According to Norman, there is a wide range of chemistries that produce different performance characteristics across the spectrum of lithium-ion batteries. For example, power tools and electric vehicle batteries made by companies such as Tesla and Mercedes are typically nickel-based lithium ion. NMC chemistry is versatile, in that it can be tailored for high specific energy or high specific power, however, high charge currents can promote thermal runaway in nickel-based lithium batteries. Meanwhile, our computers and phones tend to be charged by lithium cobalt batteries because it has the highest energy density. Cobalt has a relatively short life span, limited load capabilities (specific power) and low thermal stability which make it susceptible to thermal runaway.

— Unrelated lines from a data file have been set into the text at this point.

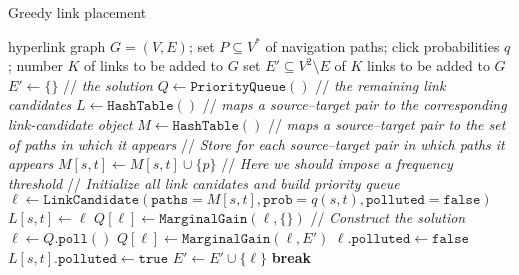 \documentclass[11pt,letterpaper]{article}
\begin{document}
\begin{algorithm}[t]
\caption{Greedy link placement}
\begin{algorithmic}[1]
\label{alg:greedy}
\INPUT hyperlink graph $G=(V,E)$; set $P \subseteq V^*$ of navigation paths; click probabilities $q$; number $K$ of links to be added to $G$
\OUTPUT set $E' \subseteq V^2 \setminus E$ of $K$ links to be added to $G$
\STATE $E' \leftarrow \{\}$ \hspace*{1mm}// \textit{the solution}
\STATE $Q \leftarrow \mathtt{PriorityQueue()}$ \hspace*{1mm}// \textit{the remaining link candidates}
\STATE $L \leftarrow \mathtt{HashTable()}$ \hspace*{1mm}// \textit{maps a source--target pair to the corresponding link-candidate object}
\STATE $M \leftarrow \mathtt{HashTable()}$ \hspace*{1mm}// \textit{maps a source--target pair to the set of paths in which it appears}
\STATE  // \textit{Store for each source--target pair in which paths it appears}
    \STATE $M[s,t] \leftarrow M[s,t] \cup \{p\}$ \hspace*{1mm}// \textit{Here we should impose a frequency threshold}
  \ENDFOR
\ENDFOR
\STATE  // \textit{Initialize all link canidates and build priority queue}
  \STATE $\ell \leftarrow \mathtt{LinkCandidate}(\mathtt{paths}=M[s,t], \mathtt{prob}=q(s,t), \mathtt{polluted}=\mathtt{false})$ %
  \STATE $L[s,t] \leftarrow \ell$
  \STATE $Q[\ell] \leftarrow \mathtt{MarginalGain}(\ell, \{\})$
\ENDFOR
\STATE  // \textit{Construct the solution}
  	\STATE $\ell \leftarrow Q.\mathtt{poll()}$
      \STATE $Q[\ell] \leftarrow \mathtt{MarginalGain}(\ell, E')$
      \STATE $\ell.\mathtt{polluted} \leftarrow \mathtt{false}$
    \ELSE
          \STATE $L[s,t].\mathtt{polluted} \leftarrow \mathtt{true}$
        \ENDFOR
      \ENDFOR
      \STATE $E' \leftarrow E' \cup \{\ell\}$
      \STATE \textbf{break}
    \ENDIF
  \ENDWHILE
\ENDFOR
\end{algorithmic}
\end{algorithm}
\end{document}
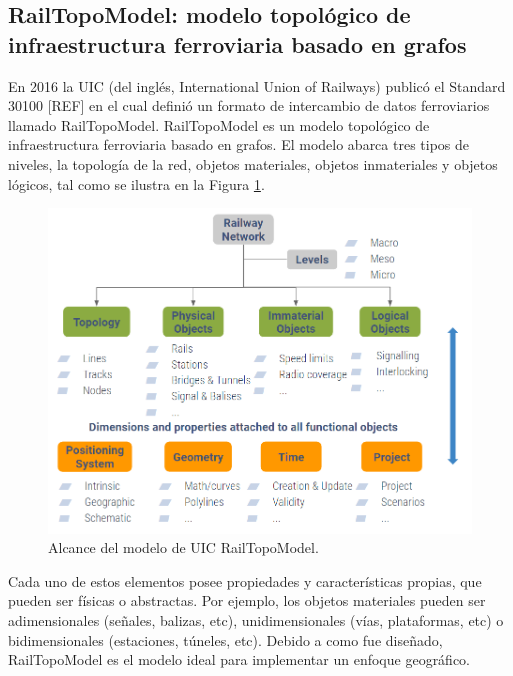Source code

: \subsection{RailTopoModel: modelo topológico de infraestructura ferroviaria basado en grafos}

    En 2016 la UIC (del inglés, International Union of Railways) publicó el Standard 30100 [REF] en el cual definió un formato de intercambio de datos ferroviarios llamado RailTopoModel. RailTopoModel es un modelo topológico de infraestructura ferroviaria basado en grafos. El modelo abarca tres tipos de niveles, la topología de la red, objetos materiales, objetos inmateriales y objetos lógicos, tal como se ilustra en la Figura \ref{fig:RTM_3}. 

    \begin{figure}[!h]
        \centering
        \includegraphics[width=1\textwidth]{Figuras/objetos}
        \centering\caption{Alcance del modelo de UIC RailTopoModel.}
        \label{fig:RTM_3}
    \end{figure}

    Cada uno de estos elementos posee propiedades y características propias, que pueden ser físicas o abstractas. Por ejemplo, los objetos materiales pueden ser adimensionales (señales, balizas, etc), unidimensionales (vías, plataformas, etc) o bidimensionales (estaciones, túneles, etc). Debido a como fue diseñado, RailTopoModel es el modelo ideal para implementar un enfoque geográfico.
    




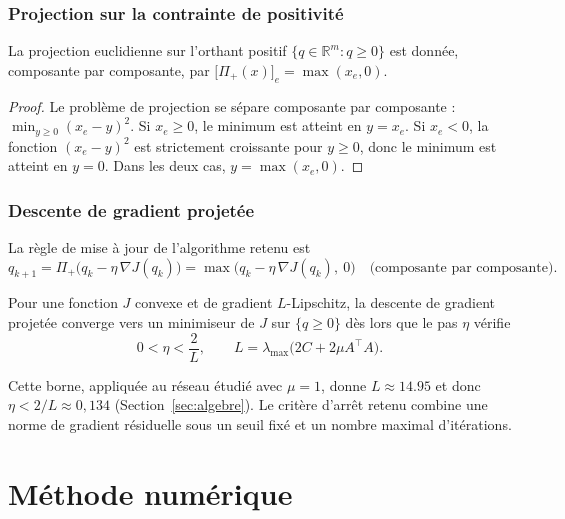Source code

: \documentclass[11pt]{ama-article}
\begin{document}
\subsubsection{Projection sur la contrainte de positivité}

\begin{proposition}
La projection euclidienne sur l'orthant positif $\{q\in\mathbb{R}^m : q\ge 0\}$ est donnée,
composante par composante, par $\big[\Pi_{+}(x)\big]_e = \max(x_e,0)$.
\end{proposition}

\begin{proof}
Le problème de projection se sépare composante par composante :
$\min_{y\ge 0} (x_e-y)^2$. Si $x_e\ge 0$, le minimum est atteint en $y=x_e$. Si $x_e<0$, la
fonction $(x_e-y)^2$ est strictement croissante pour $y\ge 0$, donc le minimum est atteint en
$y=0$. Dans les deux cas, $y=\max(x_e,0)$.
\end{proof}

\subsubsection{Descente de gradient projetée}

La règle de mise à jour de l'algorithme retenu est
\begin{equation}
q_{k+1} = \Pi_{+}\big(q_k - \eta\,\nabla J(q_k)\big) = \max\big(q_k-\eta\,\nabla J(q_k),\ 0\big)
\quad \text{(composante par composante).}
\label{eq:mise-a-jour}
\end{equation}

\begin{proposition}
Pour une fonction $J$ convexe et de gradient $L$-Lipschitz, la descente de gradient projetée
converge vers un minimiseur de $J$ sur $\{q\ge 0\}$ dès lors que le pas $\eta$ vérifie
\begin{equation}
0 < \eta < \frac{2}{L}, \qquad L = \lambda_{\max}\big(2C+2\mu A^\top A\big).
\end{equation}
\end{proposition}

Cette borne, appliquée au réseau étudié avec $\mu=1$, donne $L\approx 14.95$ et donc
$\eta<2/L\approx 0{,}134$ (Section~\ref{sec:algebre}). Le critère d'arrêt retenu combine une
norme de gradient résiduelle sous un seuil fixé et un nombre maximal d'itérations.

\section{Méthode numérique}
\label{sec:methode-numerique}
\end{document}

Lithium Iron Phosphate Batteries Boast Stability and Fast Charging
One type of lithium ion battery fast gaining popularity in the energy storage sector is the lithium iron phosphate battery and Norman explains why: “Lithium phosphate batteries are very stable and very safe,” he says. “They are the most stable of the lithium chemistry batteries and because of that, they are the most accepting of the high current required for fast charging.” The charging speed is the Holy Grail of energy storage batteries, because that’s the single biggest driver of operating costs.
Why Spend the Money on Lithium Ion Batteries Now?
Lithium ion batteries are initially more expensive than lead acid batteries – which represent the majority of Discover’s business – and lithium ion cell costs are dropping rapidly, declining 73% since 2010. So why would a developer of solar-plus-storage systems not make do with the tried and trusted lead acid batteries for now, and wait till the price goes down before switching to lithium ion?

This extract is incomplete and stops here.